## What is needed
Take the entries below and print, exactly, the stretch from the line containing "previous version of" through the line containing "than of the learning problem.", both included.
Data under study: Begin
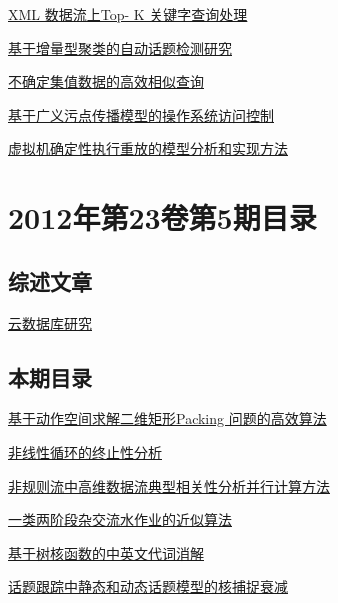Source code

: \documentclass[a4paper]{article}
\begin{document}
\href{http://www.jos.org.cn/ch/reader/download_pdf.aspx?file_no=4114&year_id=2012&quarter_id=6&falg=1}{XML 数据流上Top- K 关键字查询处理}

\href{http://www.jos.org.cn/ch/reader/download_pdf.aspx?file_no=4111&year_id=2012&quarter_id=6&falg=1}{基于增量型聚类的自动话题检测研究}

\href{http://www.jos.org.cn/ch/reader/download_pdf.aspx?file_no=4110&year_id=2012&quarter_id=6&falg=1}{不确定集值数据的高效相似查询}

\href{http://www.jos.org.cn/ch/reader/download_pdf.aspx?file_no=4083&year_id=2012&quarter_id=6&falg=1}{基于广义污点传播模型的操作系统访问控制}

\href{http://www.jos.org.cn/ch/reader/download_pdf.aspx?file_no=4118&year_id=2012&quarter_id=6&falg=1}{虚拟机确定性执行重放的模型分析和实现方法}


\section{\textbf{2012年第23卷第5期目录}}
\subsection{综述文章}
\href{http://www.jos.org.cn/ch/reader/download_pdf.aspx?file_no=4195&year_id=2012&quarter_id=5&falg=1}{云数据库研究}

\subsection{本期目录}
\href{http://www.jos.org.cn/ch/reader/download_pdf.aspx?file_no=3986&year_id=2012&quarter_id=5&falg=1}{基于动作空间求解二维矩形Packing 问题的高效算法}

\href{http://www.jos.org.cn/ch/reader/download_pdf.aspx?file_no=3982&year_id=2012&quarter_id=5&falg=1}{非线性循环的终止性分析}

\href{http://www.jos.org.cn/ch/reader/download_pdf.aspx?file_no=4008&year_id=2012&quarter_id=5&falg=1}{非规则流中高维数据流典型相关性分析并行计算方法}

\href{http://www.jos.org.cn/ch/reader/download_pdf.aspx?file_no=0587&year_id=2012&quarter_id=5&falg=1}{一类两阶段杂交流水作业的近似算法}

\href{http://www.jos.org.cn/ch/reader/download_pdf.aspx?file_no=4044&year_id=2012&quarter_id=5&falg=1}{基于树核函数的中英文代词消解}

\href{http://www.jos.org.cn/ch/reader/download_pdf.aspx?file_no=4045&year_id=2012&quarter_id=5&falg=1}{话题跟踪中静态和动态话题模型的核捕捉衰减}
\end{document}
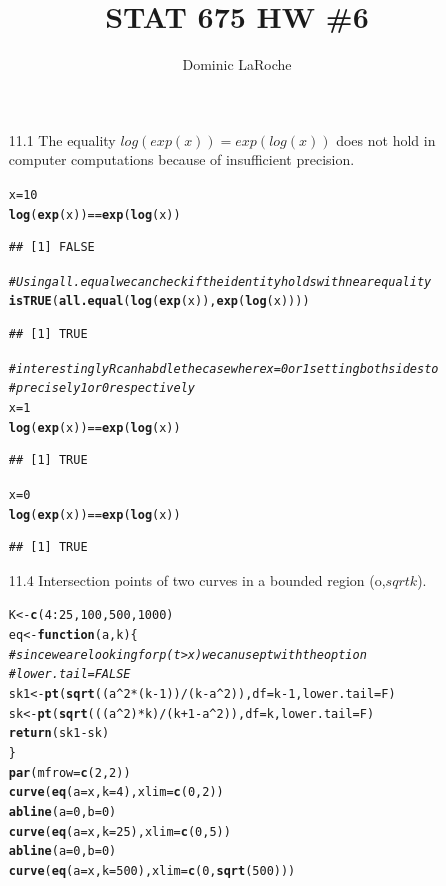 \documentclass{article}\usepackage[]{graphicx}\usepackage[]{color}
\title{STAT 675 HW \#6}
\author{Dominic LaRoche}
\makeatletter
\newcommand{\hlcom}[1]{\textcolor[rgb]{0.678,0.584,0.686}{\textit{#1}}}%
\newcommand{\hlkwd}[1]{\textcolor[rgb]{0.737,0.353,0.396}{\textbf{#1}}}%
\newenvironment{kframe}{%
 \def\at@end@of@kframe{}%
 \ifinner\ifhmode%
  \def\at@end@of@kframe{\end{minipage}}%
  \begin{minipage}{\columnwidth}%
 \fi\fi%
 \def\FrameCommand##1{\hskip\@totalleftmargin \hskip-\fboxsep
 \colorbox{shadecolor}{##1}\hskip-\fboxsep
     \hskip-\linewidth \hskip-\@totalleftmargin \hskip\columnwidth}%
 \MakeFramed {\advance\hsize-\width
   \@totalleftmargin\z@ \linewidth\hsize
   \@setminipage}}%
 {\par\unskip\endMakeFramed%
 \at@end@of@kframe}
\newenvironment{knitrout}{}{} %
\makeatother
\begin{document}
\begin{itemize}
\item[11.1] The equality $log(exp(x))=exp(log(x))$ does not hold in computer computations because of insufficient precision.\\
\begin{knitrout}
\color{fgcolor}\begin{kframe}
\begin{alltt}
x = 10
\hlkwd{log}(\hlkwd{exp}(x)) == \hlkwd{exp}(\hlkwd{log}(x))
\end{alltt}
\begin{verbatim}
## [1] FALSE
\end{verbatim}
\begin{alltt}
\hlcom{# Using all.equal we can check if the identity holds with near equality}
\hlkwd{isTRUE}(\hlkwd{all.equal}(\hlkwd{log}(\hlkwd{exp}(x)), \hlkwd{exp}(\hlkwd{log}(x))))
\end{alltt}
\begin{verbatim}
## [1] TRUE
\end{verbatim}
\begin{alltt}

\hlcom{# interestingly R can habdle the case where x=0 or 1 setting both sides to}
\hlcom{# precisely 1 or 0 respectively}
x = 1
\hlkwd{log}(\hlkwd{exp}(x)) == \hlkwd{exp}(\hlkwd{log}(x))
\end{alltt}
\begin{verbatim}
## [1] TRUE
\end{verbatim}
\begin{alltt}
x = 0
\hlkwd{log}(\hlkwd{exp}(x)) == \hlkwd{exp}(\hlkwd{log}(x))
\end{alltt}
\begin{verbatim}
## [1] TRUE
\end{verbatim}
\end{kframe}
\end{knitrout}


\item[11.4] Intersection points of two curves in a bounded region (o,$sqrt{k}$).\\
\begin{knitrout}
\color{fgcolor}\begin{kframe}
\begin{alltt}
K <- \hlkwd{c}(4:25, 100, 500, 1000)
eq <- \hlkwd{function}(a, k) \{
\hlcom{    # since we are looking for p(t>x) we can use pt with the option}
\hlcom{    # lower.tail=FALSE}
    sk1 <- \hlkwd{pt}(\hlkwd{sqrt}((a^2 * (k - 1))/(k - a^2)), df = k - 1, lower.tail = F)
    sk <- \hlkwd{pt}(\hlkwd{sqrt}(((a^2) * k)/(k + 1 - a^2)), df = k, lower.tail = F)
    \hlkwd{return}(sk1 - sk)
\}
\hlkwd{par}(mfrow = \hlkwd{c}(2, 2))
\hlkwd{curve}(\hlkwd{eq}(a = x, k = 4), xlim = \hlkwd{c}(0, 2))
\hlkwd{abline}(a = 0, b = 0)
\hlkwd{curve}(\hlkwd{eq}(a = x, k = 25), xlim = \hlkwd{c}(0, 5))
\hlkwd{abline}(a = 0, b = 0)
\hlkwd{curve}(\hlkwd{eq}(a = x, k = 500), xlim = \hlkwd{c}(0, \hlkwd{sqrt}(500)))
\end{alltt}



\end{kframe}
\end{knitrout}
\end{itemize}
\end{document}
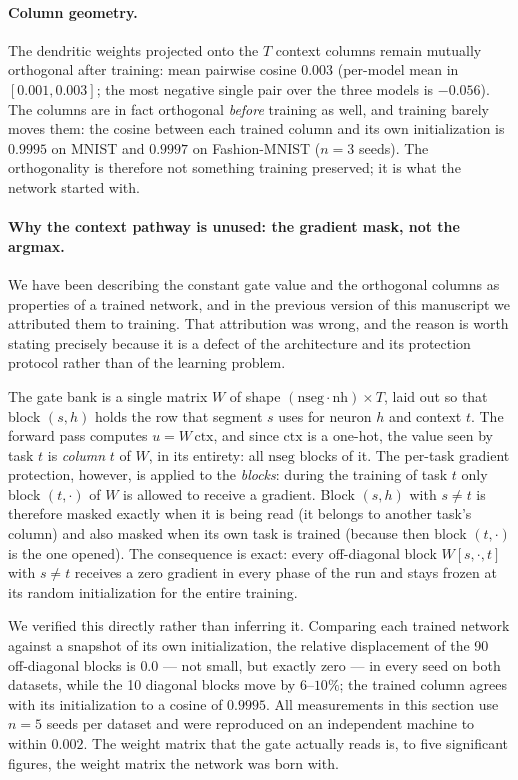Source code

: \documentclass[review,12pt,number]{elsarticle}
\begin{document}
\paragraph{Column geometry.} The dendritic weights projected onto the
$T$ context columns remain mutually orthogonal after training: mean
pairwise cosine $0.003$ (per-model mean in $[0.001, 0.003]$; the most
negative single pair over the three models is $-0.056$). The columns are
in fact orthogonal \emph{before} training as well, and training barely
moves them: the cosine between each trained column and its own
initialization is $0.9995$ on MNIST and $0.9997$ on Fashion-MNIST
($n=3$ seeds). The orthogonality is therefore not something training
preserved; it is what the network started with.

\paragraph{Why the context pathway is unused: the gradient mask, not the
argmax.} We have been describing the constant gate value and the
orthogonal columns as properties of a trained network, and in the
previous version of this manuscript we attributed them to training. That
attribution was wrong, and the reason is worth stating precisely because
it is a defect of the architecture and its protection protocol rather
than of the learning problem.

The gate bank is a single matrix $W$ of shape
$(\text{nseg}\cdot\text{nh}) \times T$, laid out so that block
$(s, h)$ holds the row that segment $s$ uses for neuron $h$ and context
$t$. The forward pass computes $u = W\,\mathrm{ctx}$, and since
$\mathrm{ctx}$ is a one-hot, the value seen by task $t$ is
\emph{column} $t$ of $W$, in its entirety: all $\text{nseg}$ blocks of
it. The per-task gradient protection, however, is applied to the
\emph{blocks}: during the training of task $t$ only block $(t, \cdot)$ of
$W$ is allowed to receive a gradient. Block $(s, h)$ with $s \ne t$ is
therefore masked exactly when it is being read (it belongs to another
task's column) and also masked when its own task is trained (because
then block $(t,\cdot)$ is the one opened). The consequence is exact:
every off-diagonal block $W[s, \cdot, t]$ with $s \ne t$ receives a zero
gradient in every phase of the run and stays frozen at its random
initialization for the entire training.

We verified this directly rather than inferring it. Comparing each
trained network against a snapshot of its own initialization, the
relative displacement of the 90 off-diagonal blocks is
$0.0$ --- not small, but exactly zero --- in every seed on both
datasets, while the 10 diagonal blocks move by $6$--$10\%$; the trained
column agrees with its initialization to a cosine of $0.9995$. All
measurements in this section use $n=5$ seeds per dataset and were
reproduced on an independent machine to within $0.002$. The
weight matrix that the gate actually reads is, to five significant
figures, the weight matrix the network was born with.
\end{document}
Data under study: End
## Solution to the exercise
previous version of this manuscript we attributed them to training. That
attribution was wrong, and the reason is worth stating precisely because
it is a defect of the architecture and its protection protocol rather
than of the learning problem.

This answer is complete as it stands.